How ekoDB Implements ACID
Atomicity via WAL: Every operation is logged before execution. If a failure occurs, the WAL is replayed to ensure all-or-nothing semantics.
Consistency via Schema Constraints: ekoDB supports 16 field types and 7 constraint types (required, unique, min/max, enum, regex, default, null handling) to maintain data integrity.
Isolation via Concurrency Control: Multi-level locking ensures that concurrent operations don't create race conditions or data corruption.

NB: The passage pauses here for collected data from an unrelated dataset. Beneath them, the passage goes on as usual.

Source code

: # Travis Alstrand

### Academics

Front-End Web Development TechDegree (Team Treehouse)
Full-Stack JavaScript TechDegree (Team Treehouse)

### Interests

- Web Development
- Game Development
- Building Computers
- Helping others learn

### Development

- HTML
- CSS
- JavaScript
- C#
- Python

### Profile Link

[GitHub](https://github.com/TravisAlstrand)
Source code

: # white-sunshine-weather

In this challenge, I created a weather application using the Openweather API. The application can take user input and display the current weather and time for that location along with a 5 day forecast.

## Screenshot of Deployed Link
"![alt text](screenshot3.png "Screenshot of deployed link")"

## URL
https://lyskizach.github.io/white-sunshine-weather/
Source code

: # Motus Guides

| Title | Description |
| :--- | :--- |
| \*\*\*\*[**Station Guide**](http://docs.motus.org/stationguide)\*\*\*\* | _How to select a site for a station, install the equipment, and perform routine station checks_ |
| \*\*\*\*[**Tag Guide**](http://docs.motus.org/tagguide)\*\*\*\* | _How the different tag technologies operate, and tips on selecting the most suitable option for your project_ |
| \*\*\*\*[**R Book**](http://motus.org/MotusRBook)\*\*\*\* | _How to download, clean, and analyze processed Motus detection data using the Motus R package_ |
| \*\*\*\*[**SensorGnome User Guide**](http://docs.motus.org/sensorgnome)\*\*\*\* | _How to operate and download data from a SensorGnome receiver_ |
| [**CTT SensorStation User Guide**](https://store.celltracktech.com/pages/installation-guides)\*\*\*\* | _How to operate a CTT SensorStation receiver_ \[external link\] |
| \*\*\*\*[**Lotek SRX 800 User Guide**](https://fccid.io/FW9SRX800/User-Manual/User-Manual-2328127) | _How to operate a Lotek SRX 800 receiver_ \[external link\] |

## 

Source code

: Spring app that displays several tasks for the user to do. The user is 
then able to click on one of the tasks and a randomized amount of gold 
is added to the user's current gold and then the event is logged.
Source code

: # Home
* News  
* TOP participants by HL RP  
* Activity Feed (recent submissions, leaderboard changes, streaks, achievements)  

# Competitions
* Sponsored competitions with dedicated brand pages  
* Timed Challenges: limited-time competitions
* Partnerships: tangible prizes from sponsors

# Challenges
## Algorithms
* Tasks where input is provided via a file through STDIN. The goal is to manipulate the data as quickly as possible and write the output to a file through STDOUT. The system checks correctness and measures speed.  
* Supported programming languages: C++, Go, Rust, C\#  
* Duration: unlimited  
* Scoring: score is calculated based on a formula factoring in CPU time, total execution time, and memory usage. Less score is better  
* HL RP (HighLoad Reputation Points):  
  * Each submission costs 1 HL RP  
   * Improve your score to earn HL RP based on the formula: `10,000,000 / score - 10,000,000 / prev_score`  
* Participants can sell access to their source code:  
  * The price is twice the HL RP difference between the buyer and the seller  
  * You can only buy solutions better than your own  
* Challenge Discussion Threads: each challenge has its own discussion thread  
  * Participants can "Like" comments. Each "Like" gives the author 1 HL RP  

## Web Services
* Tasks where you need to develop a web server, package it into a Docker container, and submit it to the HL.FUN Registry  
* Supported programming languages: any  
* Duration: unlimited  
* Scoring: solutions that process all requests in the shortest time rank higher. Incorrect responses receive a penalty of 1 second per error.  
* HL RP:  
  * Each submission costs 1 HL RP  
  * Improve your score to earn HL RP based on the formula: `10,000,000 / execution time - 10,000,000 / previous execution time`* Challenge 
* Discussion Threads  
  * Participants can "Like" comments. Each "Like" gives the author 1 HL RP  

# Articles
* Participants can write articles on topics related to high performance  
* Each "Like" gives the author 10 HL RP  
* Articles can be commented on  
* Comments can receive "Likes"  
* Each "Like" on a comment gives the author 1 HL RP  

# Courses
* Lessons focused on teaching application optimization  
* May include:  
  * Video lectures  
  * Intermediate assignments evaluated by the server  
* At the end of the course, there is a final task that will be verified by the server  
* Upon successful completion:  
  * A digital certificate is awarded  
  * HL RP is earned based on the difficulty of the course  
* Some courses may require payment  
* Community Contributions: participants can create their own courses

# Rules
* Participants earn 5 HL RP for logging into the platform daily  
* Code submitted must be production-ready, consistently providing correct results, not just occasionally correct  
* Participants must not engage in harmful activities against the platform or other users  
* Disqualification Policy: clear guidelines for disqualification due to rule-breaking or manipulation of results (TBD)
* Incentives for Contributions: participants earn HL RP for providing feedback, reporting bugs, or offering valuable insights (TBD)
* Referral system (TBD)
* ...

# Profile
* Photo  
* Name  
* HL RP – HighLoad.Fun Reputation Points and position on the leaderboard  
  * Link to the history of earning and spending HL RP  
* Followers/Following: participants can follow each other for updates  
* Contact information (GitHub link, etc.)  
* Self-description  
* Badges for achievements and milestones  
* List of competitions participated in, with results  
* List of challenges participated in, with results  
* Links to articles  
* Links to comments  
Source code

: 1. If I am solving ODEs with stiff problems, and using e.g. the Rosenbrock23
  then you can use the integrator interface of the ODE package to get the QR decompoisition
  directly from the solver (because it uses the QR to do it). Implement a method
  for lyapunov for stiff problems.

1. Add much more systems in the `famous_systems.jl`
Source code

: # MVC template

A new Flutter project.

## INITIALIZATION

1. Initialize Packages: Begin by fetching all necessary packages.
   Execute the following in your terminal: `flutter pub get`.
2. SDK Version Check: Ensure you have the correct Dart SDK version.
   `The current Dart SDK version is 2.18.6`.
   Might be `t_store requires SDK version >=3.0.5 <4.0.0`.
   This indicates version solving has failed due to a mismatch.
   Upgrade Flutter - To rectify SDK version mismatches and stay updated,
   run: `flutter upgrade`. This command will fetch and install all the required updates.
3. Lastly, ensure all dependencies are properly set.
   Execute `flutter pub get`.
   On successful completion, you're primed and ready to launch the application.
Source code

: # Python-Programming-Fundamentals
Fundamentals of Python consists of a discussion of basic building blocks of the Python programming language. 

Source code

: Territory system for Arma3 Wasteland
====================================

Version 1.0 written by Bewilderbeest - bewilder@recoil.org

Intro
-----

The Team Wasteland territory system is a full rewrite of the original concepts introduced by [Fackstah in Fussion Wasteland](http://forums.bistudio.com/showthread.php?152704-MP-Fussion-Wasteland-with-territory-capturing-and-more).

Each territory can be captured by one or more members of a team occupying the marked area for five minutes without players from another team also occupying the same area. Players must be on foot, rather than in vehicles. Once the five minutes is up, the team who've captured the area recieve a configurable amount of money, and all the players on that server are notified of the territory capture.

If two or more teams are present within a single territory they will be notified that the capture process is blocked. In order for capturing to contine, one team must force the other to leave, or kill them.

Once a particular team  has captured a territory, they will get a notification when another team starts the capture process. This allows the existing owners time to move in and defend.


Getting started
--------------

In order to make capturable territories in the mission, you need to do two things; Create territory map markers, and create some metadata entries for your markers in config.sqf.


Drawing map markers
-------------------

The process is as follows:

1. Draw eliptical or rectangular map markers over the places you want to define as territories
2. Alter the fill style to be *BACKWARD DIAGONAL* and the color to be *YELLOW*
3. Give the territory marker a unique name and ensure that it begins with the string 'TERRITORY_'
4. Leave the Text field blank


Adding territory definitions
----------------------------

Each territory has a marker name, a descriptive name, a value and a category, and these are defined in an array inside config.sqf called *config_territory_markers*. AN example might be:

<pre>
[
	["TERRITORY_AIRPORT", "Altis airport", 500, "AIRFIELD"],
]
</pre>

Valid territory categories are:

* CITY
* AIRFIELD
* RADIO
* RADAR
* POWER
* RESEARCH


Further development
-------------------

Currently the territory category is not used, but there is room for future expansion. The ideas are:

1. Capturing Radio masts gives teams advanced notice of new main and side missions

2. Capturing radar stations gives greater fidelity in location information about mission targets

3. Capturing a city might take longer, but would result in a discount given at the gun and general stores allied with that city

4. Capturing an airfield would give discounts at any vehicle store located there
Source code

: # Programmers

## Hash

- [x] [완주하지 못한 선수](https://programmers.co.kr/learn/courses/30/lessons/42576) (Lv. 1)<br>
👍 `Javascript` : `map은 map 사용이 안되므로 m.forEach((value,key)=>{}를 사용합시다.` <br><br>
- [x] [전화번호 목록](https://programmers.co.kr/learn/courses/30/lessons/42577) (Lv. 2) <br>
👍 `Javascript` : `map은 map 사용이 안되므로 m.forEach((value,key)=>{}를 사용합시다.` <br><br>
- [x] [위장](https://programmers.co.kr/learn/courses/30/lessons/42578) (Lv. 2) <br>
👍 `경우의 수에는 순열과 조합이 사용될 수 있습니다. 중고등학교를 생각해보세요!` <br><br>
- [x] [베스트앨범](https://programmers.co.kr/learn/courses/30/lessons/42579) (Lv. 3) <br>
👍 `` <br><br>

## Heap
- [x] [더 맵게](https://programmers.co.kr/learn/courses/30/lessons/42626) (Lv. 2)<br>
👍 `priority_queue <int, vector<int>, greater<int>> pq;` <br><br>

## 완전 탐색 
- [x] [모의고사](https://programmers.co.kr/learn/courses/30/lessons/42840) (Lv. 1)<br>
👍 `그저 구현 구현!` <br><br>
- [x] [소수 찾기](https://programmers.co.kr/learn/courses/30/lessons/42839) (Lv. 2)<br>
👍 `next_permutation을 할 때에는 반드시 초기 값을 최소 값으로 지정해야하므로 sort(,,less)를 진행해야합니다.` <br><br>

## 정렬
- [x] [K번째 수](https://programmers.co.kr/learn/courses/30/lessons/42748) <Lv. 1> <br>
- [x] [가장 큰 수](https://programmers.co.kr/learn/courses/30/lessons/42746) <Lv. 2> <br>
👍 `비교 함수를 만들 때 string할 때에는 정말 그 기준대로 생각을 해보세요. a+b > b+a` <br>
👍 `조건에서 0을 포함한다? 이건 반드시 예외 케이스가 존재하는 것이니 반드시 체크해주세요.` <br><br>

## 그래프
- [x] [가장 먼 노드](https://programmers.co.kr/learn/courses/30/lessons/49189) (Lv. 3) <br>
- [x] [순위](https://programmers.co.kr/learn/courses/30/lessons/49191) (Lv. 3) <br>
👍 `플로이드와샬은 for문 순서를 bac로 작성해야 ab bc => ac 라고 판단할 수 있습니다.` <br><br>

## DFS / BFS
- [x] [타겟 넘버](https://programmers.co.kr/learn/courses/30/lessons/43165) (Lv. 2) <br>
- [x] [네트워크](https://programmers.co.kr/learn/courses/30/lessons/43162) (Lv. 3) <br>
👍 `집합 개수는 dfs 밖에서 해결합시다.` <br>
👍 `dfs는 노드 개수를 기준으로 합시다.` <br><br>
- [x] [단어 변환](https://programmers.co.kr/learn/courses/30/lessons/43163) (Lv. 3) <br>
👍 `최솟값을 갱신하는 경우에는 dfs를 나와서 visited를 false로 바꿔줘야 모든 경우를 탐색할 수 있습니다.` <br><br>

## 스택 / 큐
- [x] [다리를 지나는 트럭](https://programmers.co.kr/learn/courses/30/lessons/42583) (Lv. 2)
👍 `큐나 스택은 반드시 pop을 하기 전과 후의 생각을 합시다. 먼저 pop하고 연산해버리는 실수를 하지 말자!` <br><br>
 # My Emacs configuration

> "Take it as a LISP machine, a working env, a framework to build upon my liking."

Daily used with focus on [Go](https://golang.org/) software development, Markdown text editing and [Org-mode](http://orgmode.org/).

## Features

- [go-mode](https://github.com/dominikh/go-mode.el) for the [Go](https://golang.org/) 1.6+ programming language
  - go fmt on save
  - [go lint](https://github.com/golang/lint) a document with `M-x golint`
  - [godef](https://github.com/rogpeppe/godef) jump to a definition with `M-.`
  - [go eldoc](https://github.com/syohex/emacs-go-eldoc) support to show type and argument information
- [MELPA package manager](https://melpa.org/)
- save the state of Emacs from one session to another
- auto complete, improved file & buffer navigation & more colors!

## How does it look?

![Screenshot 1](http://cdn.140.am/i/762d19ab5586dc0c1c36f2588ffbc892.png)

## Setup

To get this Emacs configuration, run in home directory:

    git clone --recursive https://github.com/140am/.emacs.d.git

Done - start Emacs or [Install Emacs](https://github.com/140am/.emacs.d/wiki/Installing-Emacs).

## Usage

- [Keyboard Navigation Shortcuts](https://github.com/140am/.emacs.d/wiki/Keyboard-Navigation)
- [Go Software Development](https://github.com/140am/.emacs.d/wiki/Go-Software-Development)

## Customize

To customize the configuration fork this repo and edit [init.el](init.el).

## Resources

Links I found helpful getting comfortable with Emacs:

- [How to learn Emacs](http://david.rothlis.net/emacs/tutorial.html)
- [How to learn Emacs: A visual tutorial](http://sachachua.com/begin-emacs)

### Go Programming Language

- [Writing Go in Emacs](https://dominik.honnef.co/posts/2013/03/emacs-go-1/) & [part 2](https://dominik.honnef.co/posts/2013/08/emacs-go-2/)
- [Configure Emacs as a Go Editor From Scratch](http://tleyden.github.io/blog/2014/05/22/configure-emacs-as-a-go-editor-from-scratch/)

Durability via Configurable WAL: Choose between Fast WAL (buffered writes) for performance or Durable WAL (immediate fsync) for guaranteed persistence.
Transactions
ekoDB supports multi-document transactions with:
- Multiple isolation levels (ReadUncommitted, ReadCommitted, RepeatableRead, Serializable)
- Savepoints for nested transactions
- Automatic rollback on errors
- Full WAL audit trail
For detailed transaction usage, see Transactions Documentation.
4. Performance
4.1 Write Performance
ekoDB offers two WAL modes optimized for different use cases:
| Mode | Throughput | Durability | Use Case |
|---|---|---|---|
| Fast WAL | High throughput | Buffered writes | High-throughput ingestion |
| Durable WAL | Moderate throughput | Immediate fsync | Critical data |
Dual-Node Strategy: Deploy a primary node with Fast WAL and a secondary node with Durable WAL (via Ripple replication) to achieve both high performance and durability.
3.2 Read Performance
- Indexed Lookups: O(1) hash index, O(log n) B-tree index
- Point Queries: Sub-millisecond latency
- Range Queries: Logarithmic time complexity
- Full-Text Search: O(k) where k is number of matching terms
- Vector Search: Optimized flat index with early termination
3.3 Memory Efficiency
- Base Memory: Low memory footprint optimized for efficiency
- Compression: Significant space savings with ZSTD (configurable)
- Adaptive Allocation: 1%-80% of available RAM
- LRU Eviction: Automatic memory management
4. Indexing
4.1 Index Types
ekoDB implements multiple index types optimized for different query patterns:
Hash Indexes (Default)
- Complexity: O(1) for equality queries
- Use Case:
WHERE field = value - Automatic: Created for frequently queried fields
B-Tree Indexes
- Complexity: O(log n) for range queries
- Use Case:
WHERE field > value, sorting - Features: Supports
<,>,<=,>=,BETWEEN
Inverted Indexes
- Complexity: O(k) where k = matching terms
- Use Case: Full-text search
- Features: Stemming, fuzzy matching, tokenization
Vector Indexes
- Algorithm: HNSW (Hierarchical Navigable Small World) for approximate nearest neighbor search
- Fallback: Flat index for exact search
- Use Case: Semantic similarity search, embeddings, AI/ML workloads
- Metrics: Cosine similarity, Euclidean distance, dot product
- Configurable:
m(max connections per layer),ef_construction(candidate list size)
4.2 Index Management
- Automatic Creation: Indexes created based on query patterns
- Automatic Maintenance: Updated on insert/update/delete
- Concurrent Access: Thread-safe operations
- Memory Efficient: Weak references and LRU eviction
5. Concurrency & Isolation
5.1 Concurrency Control
ekoDB implements collection-level concurrency control:
- Collection-Level Granularity: Concurrent access managed per collection
- Concurrent Reads: Multiple readers can access data simultaneously
- Write Coordination: Ensures data consistency during modifications
- Cross-Collection Independence: Operations on different collections don't block each other
5.2 Isolation Levels
Within a Single Collection: Serializable
- Reader-writer locks ensure serializable execution
- No dirty reads, non-repeatable reads, or phantom reads
Across Multiple Collections: Read Uncommitted (effectively)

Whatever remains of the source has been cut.